_EXERCISE DESCRIPTION:_ Filter the lines below, copying only those with the string "Переключение".

_Rendered images with source text:_
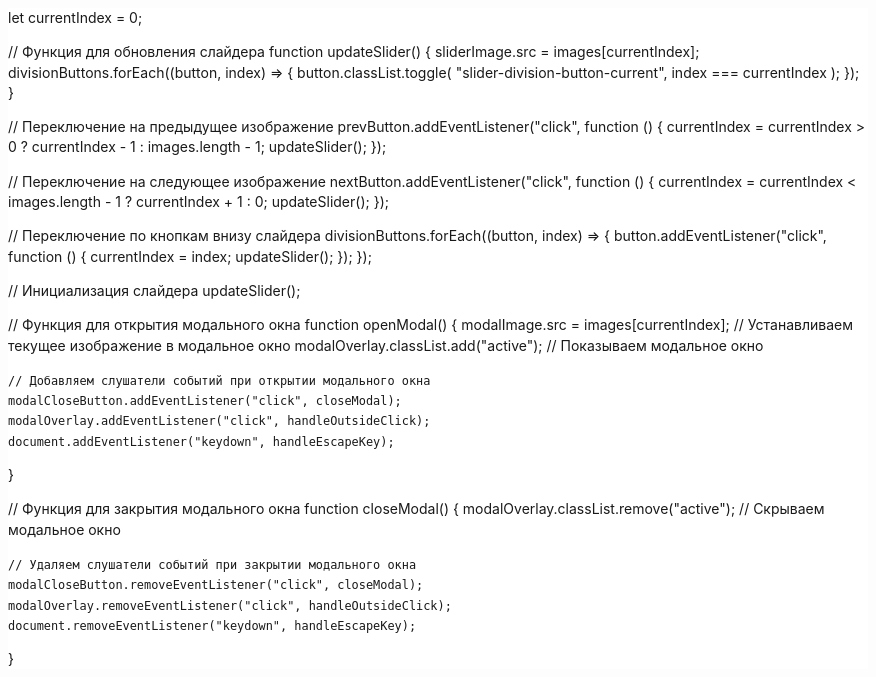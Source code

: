   let currentIndex = 0;

  // Функция для обновления слайдера
  function updateSlider() {
    sliderImage.src = images[currentIndex];
    divisionButtons.forEach((button, index) => {
      button.classList.toggle(
        "slider-division-button-current",
        index === currentIndex
      );
    });
  }

  // Переключение на предыдущее изображение
  prevButton.addEventListener("click", function () {
    currentIndex = currentIndex > 0 ? currentIndex - 1 : images.length - 1;
    updateSlider();
  });

  // Переключение на следующее изображение
  nextButton.addEventListener("click", function () {
    currentIndex = currentIndex < images.length - 1 ? currentIndex + 1 : 0;
    updateSlider();
  });

  // Переключение по кнопкам внизу слайдера
  divisionButtons.forEach((button, index) => {
    button.addEventListener("click", function () {
      currentIndex = index;
      updateSlider();
    });
  });

  // Инициализация слайдера
  updateSlider();

  // Функция для открытия модального окна
  function openModal() {
    modalImage.src = images[currentIndex]; // Устанавливаем текущее изображение в модальное окно
    modalOverlay.classList.add("active"); // Показываем модальное окно

    // Добавляем слушатели событий при открытии модального окна
    modalCloseButton.addEventListener("click", closeModal);
    modalOverlay.addEventListener("click", handleOutsideClick);
    document.addEventListener("keydown", handleEscapeKey);
  }

  // Функция для закрытия модального окна
  function closeModal() {
    modalOverlay.classList.remove("active"); // Скрываем модальное окно

    // Удаляем слушатели событий при закрытии модального окна
    modalCloseButton.removeEventListener("click", closeModal);
    modalOverlay.removeEventListener("click", handleOutsideClick);
    document.removeEventListener("keydown", handleEscapeKey);
  }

_TASK RESPONSE:_
  // Переключение на предыдущее изображение
  // Переключение на следующее изображение
  // Переключение по кнопкам внизу слайдера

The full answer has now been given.